* DIRECTIONS FOR THIS TASK
Every line in the entries where "image" is found should be copied.

* RECORDS FOR THE TASK
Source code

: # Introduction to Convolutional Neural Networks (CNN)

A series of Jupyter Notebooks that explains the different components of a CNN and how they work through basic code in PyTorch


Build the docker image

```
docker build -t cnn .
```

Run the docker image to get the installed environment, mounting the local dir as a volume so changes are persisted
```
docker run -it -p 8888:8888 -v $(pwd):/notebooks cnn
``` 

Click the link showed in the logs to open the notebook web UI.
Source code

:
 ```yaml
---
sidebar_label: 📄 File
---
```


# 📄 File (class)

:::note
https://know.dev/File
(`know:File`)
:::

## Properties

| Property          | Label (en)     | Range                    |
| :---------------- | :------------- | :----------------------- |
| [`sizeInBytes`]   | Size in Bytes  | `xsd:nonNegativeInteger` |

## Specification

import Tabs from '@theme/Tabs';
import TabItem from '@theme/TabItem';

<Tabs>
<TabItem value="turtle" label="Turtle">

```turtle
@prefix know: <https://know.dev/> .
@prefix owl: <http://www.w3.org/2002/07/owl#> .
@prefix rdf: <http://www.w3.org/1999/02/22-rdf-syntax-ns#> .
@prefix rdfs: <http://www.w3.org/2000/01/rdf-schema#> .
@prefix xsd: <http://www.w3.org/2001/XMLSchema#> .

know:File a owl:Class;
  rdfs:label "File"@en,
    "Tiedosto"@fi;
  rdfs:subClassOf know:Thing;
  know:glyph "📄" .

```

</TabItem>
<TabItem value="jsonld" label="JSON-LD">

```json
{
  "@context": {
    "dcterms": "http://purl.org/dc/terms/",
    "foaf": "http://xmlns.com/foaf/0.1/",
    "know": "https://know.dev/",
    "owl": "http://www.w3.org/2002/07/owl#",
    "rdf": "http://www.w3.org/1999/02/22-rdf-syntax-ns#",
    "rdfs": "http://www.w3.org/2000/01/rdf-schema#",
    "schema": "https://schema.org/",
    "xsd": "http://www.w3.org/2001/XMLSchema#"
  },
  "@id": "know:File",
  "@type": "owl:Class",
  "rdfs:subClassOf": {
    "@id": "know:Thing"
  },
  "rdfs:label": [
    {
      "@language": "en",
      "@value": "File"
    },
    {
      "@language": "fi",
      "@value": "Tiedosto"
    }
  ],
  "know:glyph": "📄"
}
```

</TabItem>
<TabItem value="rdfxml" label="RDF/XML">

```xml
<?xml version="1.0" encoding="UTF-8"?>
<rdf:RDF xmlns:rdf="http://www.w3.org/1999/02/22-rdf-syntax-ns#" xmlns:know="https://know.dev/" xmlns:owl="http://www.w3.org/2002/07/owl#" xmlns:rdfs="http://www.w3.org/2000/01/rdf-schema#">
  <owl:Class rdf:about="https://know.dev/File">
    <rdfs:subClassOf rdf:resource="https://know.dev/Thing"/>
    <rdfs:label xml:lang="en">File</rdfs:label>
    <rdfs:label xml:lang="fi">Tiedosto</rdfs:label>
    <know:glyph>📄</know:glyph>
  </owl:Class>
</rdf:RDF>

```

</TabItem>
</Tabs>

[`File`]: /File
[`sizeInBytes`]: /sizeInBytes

* TASK OUTPUT
Build the docker image
Run the docker image to get the installed environment, mounting the local dir as a volume so changes are persisted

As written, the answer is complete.